(Data supplied begins)
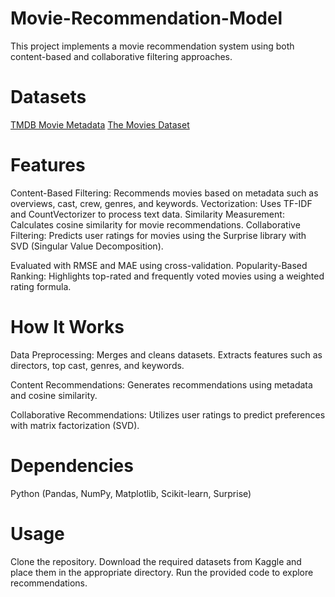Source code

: # Movie-Recommendation-Model
This project implements a movie recommendation system using both content-based and collaborative filtering approaches.

# Datasets
[TMDB Movie Metadata](https://www.kaggle.com/datasets/tmdb/tmdb-movie-metadata)
[The Movies Dataset](https://www.kaggle.com/datasets/rounakbanik/the-movies-dataset?select=ratings_small.csv)

# Features
Content-Based Filtering: Recommends movies based on metadata such as overviews, cast, crew, genres, and keywords.
Vectorization: Uses TF-IDF and CountVectorizer to process text data.
Similarity Measurement: Calculates cosine similarity for movie recommendations.
Collaborative Filtering: Predicts user ratings for movies using the Surprise library with SVD (Singular Value Decomposition).

Evaluated with RMSE and MAE using cross-validation.
Popularity-Based Ranking: Highlights top-rated and frequently voted movies using a weighted rating formula.

# How It Works

Data Preprocessing:
Merges and cleans datasets.
Extracts features such as directors, top cast, genres, and keywords.

Content Recommendations:
Generates recommendations using metadata and cosine similarity.

Collaborative Recommendations:
Utilizes user ratings to predict preferences with matrix factorization (SVD).

# Dependencies
Python (Pandas, NumPy, Matplotlib, Scikit-learn, Surprise)

# Usage
Clone the repository.
Download the required datasets from Kaggle and place them in the appropriate directory.
Run the provided code to explore recommendations.

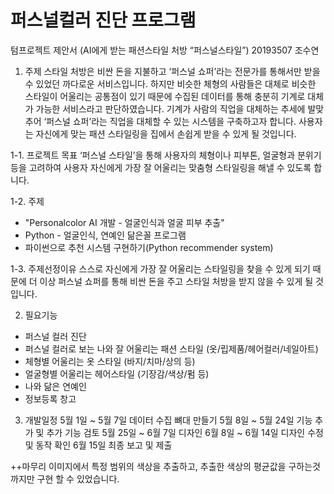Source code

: # 퍼스널컬러 진단 프로그램

텀프로젝트 제안서
(AI에게 받는 패션스타일 처방 “퍼스널스타일”)
20193507 조수연



1. 주제
스타일 처방은 비싼 돈을 지불하고 ‘퍼스널 쇼퍼’라는 전문가를 통해서만 받을 수 있었던 까다로운 서비스입니다. 하지만 비슷한 체형의 사람들은 대체로 비슷한 스타일이 어울리는 공통점이 있기 때문에 수집된 데이터를 통해 충분히 기계로 대체가 가능한 서비스라고 판단하였습니다. 
기계가 사람의 직업을 대체하는 추세에 발맞추어 ‘퍼스널 쇼퍼’라는 직업을 대체할 수 있는 시스템을 구축하고자 합니다. 사용자는 자신에게 맞는 패션 스타일링을 집에서 손쉽게 받을 수 있게 될 것입니다.


1-1. 프로젝트 목표
‘퍼스널 스타일’을 통해 사용자의 체형이나 피부톤, 얼굴형과 분위기 등을 고려하여 사용자 자신에게 가장 잘 어울리는 맞춤형 스타일링을 해낼 수 있도록 합니다.


1-2. 주제
- "Personalcolor AI 개발 - 얼굴인식과 얼굴 피부 추출"
- Python - 얼굴인식, 연예인 닮은꼴 프로그램
- 파이썬으로 추천 시스템 구현하기(Python recommender system)


1-3. 주제선정이유
스스로 자신에게 가장 잘 어울리는 스타일링을 찾을 수 있게 되기 때문에 더 이상 퍼스널 쇼퍼를 통해 비싼 돈을 주고 스타일 처방을 받지 않을 수 있게 될 것입니다.



2. 필요기능
- 퍼스널 컬러 진단
- 퍼스널 컬러로 보는 나와 잘 어울리는 패션 스타일 (옷/립제품/헤어컬러/네일아트)
- 체형별 어울리는 옷 스타일 (바지/치마/상의 등)
- 얼굴형별 어울리는 헤어스타일 (기장감/색상/펌 등)
- 나와 닮은 연예인
- 정보등록 창고   



3. 개발일정
5월 1일 ~ 5월 7일 데이터 수집 뼈대 만들기
5월 8일 ~ 5월 24일 기능 추가 및 추가 기능 검토
5월 25일 ~ 6월 7일 디자인
6월 8일 ~ 6월 14일 디자인 수정 및 동작 확인 
6월 15일 최종 보고 및 제출




++마무리
이미지에서 특정 범위의 색상을 추출하고, 추출한 색상의 평균값을 구하는것 까지만 구현 할 수 있었습니다.
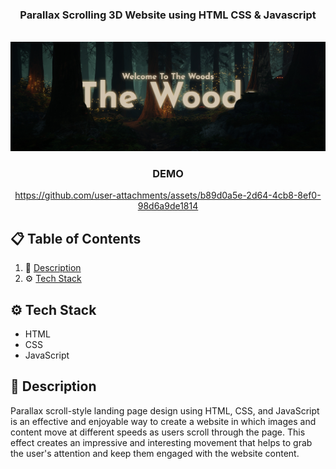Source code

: <div align="center">

  <h3 align="center">Parallax Scrolling 3D Website using HTML CSS & Javascript</h3>
  <br />
      <img src="https://github.com/Rotaralexc/TheWoods/blob/1ff691aa9fa131d10bd829da61d5334ec49fc406/TheWoods.png" alt="Project Banner">
  <br />

  <h3 align="center">DEMO</h3>

  https://github.com/user-attachments/assets/b89d0a5e-2d64-4cb8-8ef0-98d6a9de1814


</div>

## 📋 <a name="table">Table of Contents</a>

1. 🤖 [Description](#description)
2. ⚙️ [Tech Stack](#tech-stack)


## <a name="tech-stack">⚙️ Tech Stack</a>

- HTML
- CSS
- JavaScript

## <a name="description">🤖 Description</a>

Parallax scroll-style landing page design using HTML, CSS, and JavaScript is an effective and enjoyable way to create a website in which images and content move at different speeds as users scroll through the page. This effect creates an impressive and interesting movement that helps to grab the user's attention and keep them engaged with the website content.
 
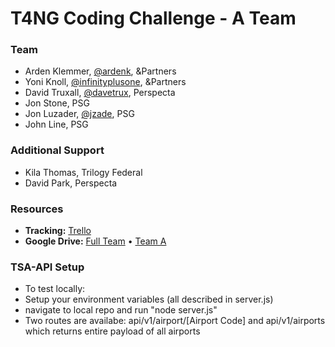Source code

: # T4NG Coding Challenge - A Team

### Team
 * Arden Klemmer, [@ardenk](https://github.com/ardenk), &Partners
 * Yoni Knoll, [@infinityplusone](https://github.com/infinityplusone), &Partners
 * David Truxall, [@davetrux](https://github.com/davetrux), Perspecta
 * Jon Stone, PSG
 * Jon Luzader, [@jzade](https://github.com/jzade), PSG
 * John Line, PSG

### Additional Support
 * Kila Thomas, Trilogy Federal
 * David Park, Perspecta

### Resources
 * **Tracking:** [Trello](https://trello.com/b/4l8HlRHd/t4ng-coding-challenge-team-a)
 * **Google Drive:** [Full Team](https://drive.google.com/drive/folders/1cVGc_tJ_WsjPxeRmXye-49xNhipiHFor?usp=sharing) • [Team A](https://drive.google.com/drive/folders/1V6fF3Xka_HsSyPyPs9pnezLZ9qd_Z8pj?usp=sharing)

 ### TSA-API Setup
 * To test locally:
 * Setup your environment variables (all described in server.js)
 * navigate to local repo  and run "node server.js"
 * Two routes are availabe: api/v1/airport/[Airport Code] and api/v1/airports which returns entire payload of all airports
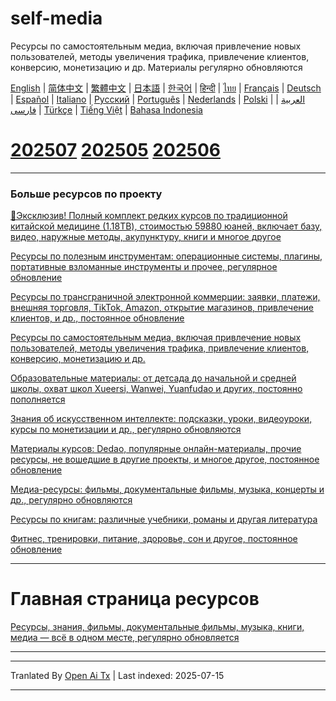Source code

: # self-media
Ресурсы по самостоятельным медиа, включая привлечение новых пользователей, методы увеличения трафика, привлечение клиентов, конверсию, монетизацию и др. Материалы регулярно обновляются

[English](https://openaitx.github.io/view.html?user=mswnlz&project=self-media&lang=en) | [简体中文](https://openaitx.github.io/view.html?user=mswnlz&project=self-media&lang=zh-CN) | [繁體中文](https://openaitx.github.io/view.html?user=mswnlz&project=self-media&lang=zh-TW) | [日本語](https://openaitx.github.io/view.html?user=mswnlz&project=self-media&lang=ja) | [한국어](https://openaitx.github.io/view.html?user=mswnlz&project=self-media&lang=ko) | [हिन्दी](https://openaitx.github.io/view.html?user=mswnlz&project=self-media&lang=hi) | [ไทย](https://openaitx.github.io/view.html?user=mswnlz&project=self-media&lang=th) | [Français](https://openaitx.github.io/view.html?user=mswnlz&project=self-media&lang=fr) | [Deutsch](https://openaitx.github.io/view.html?user=mswnlz&project=self-media&lang=de) | [Español](https://openaitx.github.io/view.html?user=mswnlz&project=self-media&lang=es) | [Italiano](https://openaitx.github.io/view.html?user=mswnlz&project=self-media&lang=it) | [Русский](https://openaitx.github.io/view.html?user=mswnlz&project=self-media&lang=ru) | [Português](https://openaitx.github.io/view.html?user=mswnlz&project=self-media&lang=pt) | [Nederlands](https://openaitx.github.io/view.html?user=mswnlz&project=self-media&lang=nl) | [Polski](https://openaitx.github.io/view.html?user=mswnlz&project=self-media&lang=pl) | [العربية](https://openaitx.github.io/view.html?user=mswnlz&project=self-media&lang=ar) | [فارسی](https://openaitx.github.io/view.html?user=mswnlz&project=self-media&lang=fa) | [Türkçe](https://openaitx.github.io/view.html?user=mswnlz&project=self-media&lang=tr) | [Tiếng Việt](https://openaitx.github.io/view.html?user=mswnlz&project=self-media&lang=vi) | [Bahasa Indonesia](https://openaitx.github.io/view.html?user=mswnlz&project=self-media&lang=id)



# [202507](https://raw.githubusercontent.com/mswnlz/self-media/main/202507.md) [202505](https://raw.githubusercontent.com/mswnlz/self-media/main/202505.md) [202506](https://raw.githubusercontent.com/mswnlz/self-media/main/202506.md)

---------------
### Больше ресурсов по проекту

[🎁Эксклюзив! Полный комплект редких курсов по традиционной китайской медицине (1.18TB), стоимостью 59880 юаней, включает базу, видео, наружные методы, акупунктуру, книги и многое другое](https://github.com/mswnlz/chinese-traditional)

[Ресурсы по полезным инструментам: операционные системы, плагины, портативные взломанные инструменты и прочее, регулярное обновление](https://github.com/mswnlz/tools)


[Ресурсы по трансграничной электронной коммерции: заявки, платежи, внешняя торговля, TikTok, Amazon, открытие магазинов, привлечение клиентов, и др., постоянное обновление](https://github.com/mswnlz/cross-border)

[Ресурсы по самостоятельным медиа, включая привлечение новых пользователей, методы увеличения трафика, привлечение клиентов, конверсию, монетизацию и др.](https://github.com/mswnlz/self-media)

[Образовательные материалы: от детсада до начальной и средней школы, охват школ Xueersi, Wanwei, Yuanfudao и других, постоянно пополняется](https://github.com/mswnlz/edu-knowlege)

[Знания об искусственном интеллекте: подсказки, уроки, видеоуроки, курсы по монетизации и др., регулярно обновляются](https://github.com/mswnlz/AIknowledge)

[Материалы курсов: Dedao, популярные онлайн-материалы, прочие ресурсы, не вошедшие в другие проекты, и многое другое, постоянное обновление](https://github.com/mswnlz/curriculum)

[Медиа-ресурсы: фильмы, документальные фильмы, музыка, концерты и др., регулярно обновляются](https://github.com/mswnlz/movies)

[Ресурсы по книгам: различные учебники, романы и другая литература](https://github.com/mswnlz/book)


[Фитнес, тренировки, питание, здоровье, сон и другое, постоянное обновление](https://github.com/mswnlz/healthy)


---------------

# Главная страница ресурсов
[Ресурсы, знания, фильмы, документальные фильмы, музыка, книги, медиа — всё в одном месте, регулярно обновляется](https://github.com/mswnlz)

---------------


---

Tranlated By [Open Ai Tx](https://github.com/OpenAiTx/OpenAiTx) | Last indexed: 2025-07-15

---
(Data supplied ends)
> [Exercise aim]:
Looking back over the records above, in how many lines does the word "with" occur? Give the number alone.

> [Exercise output]:
4